ABOUT THIS TASK: Restate, exactly as written, the entries below from the line that holds "관점에서 바라본 객체지향" through the line that holds "### Changed". Pictures are not part of the copy.
-=-=-=-=-
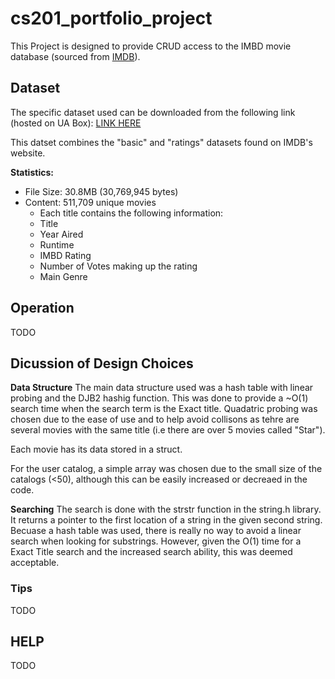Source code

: # cs201_portfolio_project

This Project is designed to provide CRUD access to the IMBD
movie database (sourced from [IMDB](https://www.imdb.com/interfaces/)).

## Dataset

The specific dataset used can be downloaded from the following link (hosted on UA Box): [LINK HERE](https://alabama.box.com/s/1v5z0nt0nspobdxqcgw590mvelbg4xiq)

This datset combines the "basic" and "ratings" datasets found on IMDB's website.

**Statistics:**
- File Size:   30.8MB (30,769,945 bytes)
- Content:     511,709 unique movies
  - Each title contains the following information: 
  - Title 
  - Year Aired 
  - Runtime
  - IMBD Rating 
  - Number of Votes making up the rating 
  - Main Genre
 
 
 ## Operation
 TODO

 ## Dicussion of Design Choices
 
 **Data Structure**
 The main data structure used was a hash table with linear probing and the DJB2 hashig function. This was done to provide a ~O(1) 
 search time when the search term is the Exact title. Quadatric probing was chosen due to the ease of use and to help avoid collisons
 as tehre are several movies with the same title (i.e there are over 5 movies called "Star").

 Each movie has its data stored in a struct.

 For the user catalog, a simple array was chosen due to the small size of the catalogs (<50), although this can be easily increased
 or decreaed in the code.

 **Searching**
 The search is done with the strstr function in the string.h library. It returns a pointer to the first location of a string in the
 given second string. Becuase a hash table was used, there is really no way to avoid a linear search when looking for substrings.
 However, given the O(1) time for a Exact Title search and the increased search ability, this was deemed acceptable. 


 
 ### Tips
 TODO
 
 ## HELP
 TODO
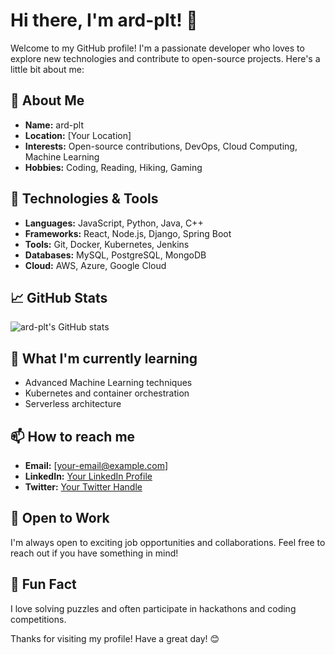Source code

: # Hi there, I'm ard-plt! 👋

Welcome to my GitHub profile! I'm a passionate developer who loves to explore new technologies and contribute to open-source projects. Here's a little bit about me:

## 🚀 About Me
- **Name:** ard-plt
- **Location:** [Your Location]
- **Interests:** Open-source contributions, DevOps, Cloud Computing, Machine Learning
- **Hobbies:** Coding, Reading, Hiking, Gaming

## 🔧 Technologies & Tools
- **Languages:** JavaScript, Python, Java, C++
- **Frameworks:** React, Node.js, Django, Spring Boot
- **Tools:** Git, Docker, Kubernetes, Jenkins
- **Databases:** MySQL, PostgreSQL, MongoDB
- **Cloud:** AWS, Azure, Google Cloud

## 📈 GitHub Stats
![ard-plt's GitHub stats](https://github-readme-stats.vercel.app/api?username=ard-plt&show_icons=true&theme=radical)

## 🌱 What I'm currently learning
- Advanced Machine Learning techniques
- Kubernetes and container orchestration
- Serverless architecture

## 📫 How to reach me
- **Email:** [your-email@example.com]
- **LinkedIn:** [Your LinkedIn Profile](https://www.linkedin.com/in/your-linkedin-profile)
- **Twitter:** [Your Twitter Handle](https://twitter.com/your-twitter-handle)

## 💼 Open to Work
I'm always open to exciting job opportunities and collaborations. Feel free to reach out if you have something in mind!

## 🎉 Fun Fact
I love solving puzzles and often participate in hackathons and coding competitions.

Thanks for visiting my profile! Have a great day! 😊
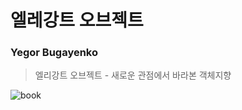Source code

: # 엘레강트 오브젝트

### Yegor Bugayenko

> 엘리강트 오브젝트 - 새로운 관점에서 바라본 객체지향

![book](https://contents.kyobobook.co.kr/sih/fit-in/458x0/pdt/9791187497219.jpg)

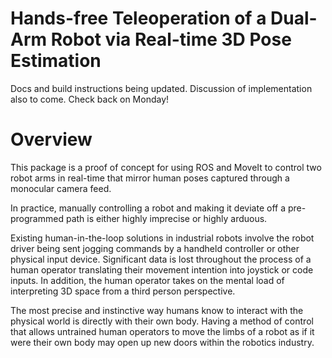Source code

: # Hands-free Teleoperation of a Dual-Arm Robot via Real-time 3D Pose Estimation


Docs and build instructions being updated. Discussion of implementation also to come. Check back on Monday!

# Overview

This package is a proof of concept for using ROS and MoveIt to control two robot arms in real-time that mirror human poses captured through a monocular camera feed. 

In practice, manually controlling a robot and making it deviate off a pre-programmed path is either highly imprecise or highly arduous.

Existing human-in-the-loop solutions in industrial robots involve the robot driver being sent jogging commands by a handheld controller or other physical input device. Significant data is lost throughout the process of a human operator translating their movement intention into joystick or code inputs. In addition, the human operator takes on the mental load of interpreting 3D space from a third person perspective.

The most precise and instinctive way humans know to interact with the physical world is directly with their own body. Having a method of control that allows  untrained human operators to move the limbs of a robot as if it were their own body may open up new doors within the robotics industry.
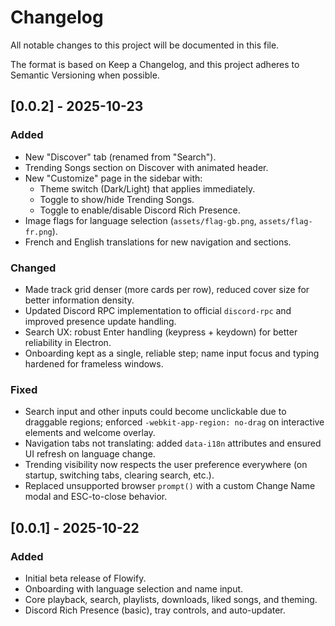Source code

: # Changelog

All notable changes to this project will be documented in this file.

The format is based on Keep a Changelog, and this project adheres to Semantic Versioning when possible.

## [0.0.2] - 2025-10-23

### Added
- New "Discover" tab (renamed from "Search").
- Trending Songs section on Discover with animated header.
- New "Customize" page in the sidebar with:
  - Theme switch (Dark/Light) that applies immediately.
  - Toggle to show/hide Trending Songs.
  - Toggle to enable/disable Discord Rich Presence.
- Image flags for language selection (`assets/flag-gb.png`, `assets/flag-fr.png`).
- French and English translations for new navigation and sections.

### Changed
- Made track grid denser (more cards per row), reduced cover size for better information density.
- Updated Discord RPC implementation to official `discord-rpc` and improved presence update handling.
- Search UX: robust Enter handling (keypress + keydown) for better reliability in Electron.
- Onboarding kept as a single, reliable step; name input focus and typing hardened for frameless windows.

### Fixed
- Search input and other inputs could become unclickable due to draggable regions; enforced `-webkit-app-region: no-drag` on interactive elements and welcome overlay.
- Navigation tabs not translating: added `data-i18n` attributes and ensured UI refresh on language change.
- Trending visibility now respects the user preference everywhere (on startup, switching tabs, clearing search, etc.).
- Replaced unsupported browser `prompt()` with a custom Change Name modal and ESC-to-close behavior.

## [0.0.1] - 2025-10-22

### Added
- Initial beta release of Flowify.
- Onboarding with language selection and name input.
- Core playback, search, playlists, downloads, liked songs, and theming.
- Discord Rich Presence (basic), tray controls, and auto-updater.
-=-=-=-=-
RESPONSE:
> 엘리강트 오브젝트 - 새로운 관점에서 바라본 객체지향

![book](https://contents.kyobobook.co.kr/sih/fit-in/458x0/pdt/9791187497219.jpg)

Source code

: # Hands-free Teleoperation of a Dual-Arm Robot via Real-time 3D Pose Estimation


Docs and build instructions being updated. Discussion of implementation also to come. Check back on Monday!

# Overview

This package is a proof of concept for using ROS and MoveIt to control two robot arms in real-time that mirror human poses captured through a monocular camera feed. 

In practice, manually controlling a robot and making it deviate off a pre-programmed path is either highly imprecise or highly arduous.

Existing human-in-the-loop solutions in industrial robots involve the robot driver being sent jogging commands by a handheld controller or other physical input device. Significant data is lost throughout the process of a human operator translating their movement intention into joystick or code inputs. In addition, the human operator takes on the mental load of interpreting 3D space from a third person perspective.

The most precise and instinctive way humans know to interact with the physical world is directly with their own body. Having a method of control that allows  untrained human operators to move the limbs of a robot as if it were their own body may open up new doors within the robotics industry.
Source code

: # Changelog

All notable changes to this project will be documented in this file.

The format is based on Keep a Changelog, and this project adheres to Semantic Versioning when possible.

## [0.0.2] - 2025-10-23

### Added
- New "Discover" tab (renamed from "Search").
- Trending Songs section on Discover with animated header.
- New "Customize" page in the sidebar with:
  - Theme switch (Dark/Light) that applies immediately.
  - Toggle to show/hide Trending Songs.
  - Toggle to enable/disable Discord Rich Presence.
- Image flags for language selection (`assets/flag-gb.png`, `assets/flag-fr.png`).
- French and English translations for new navigation and sections.

### Changed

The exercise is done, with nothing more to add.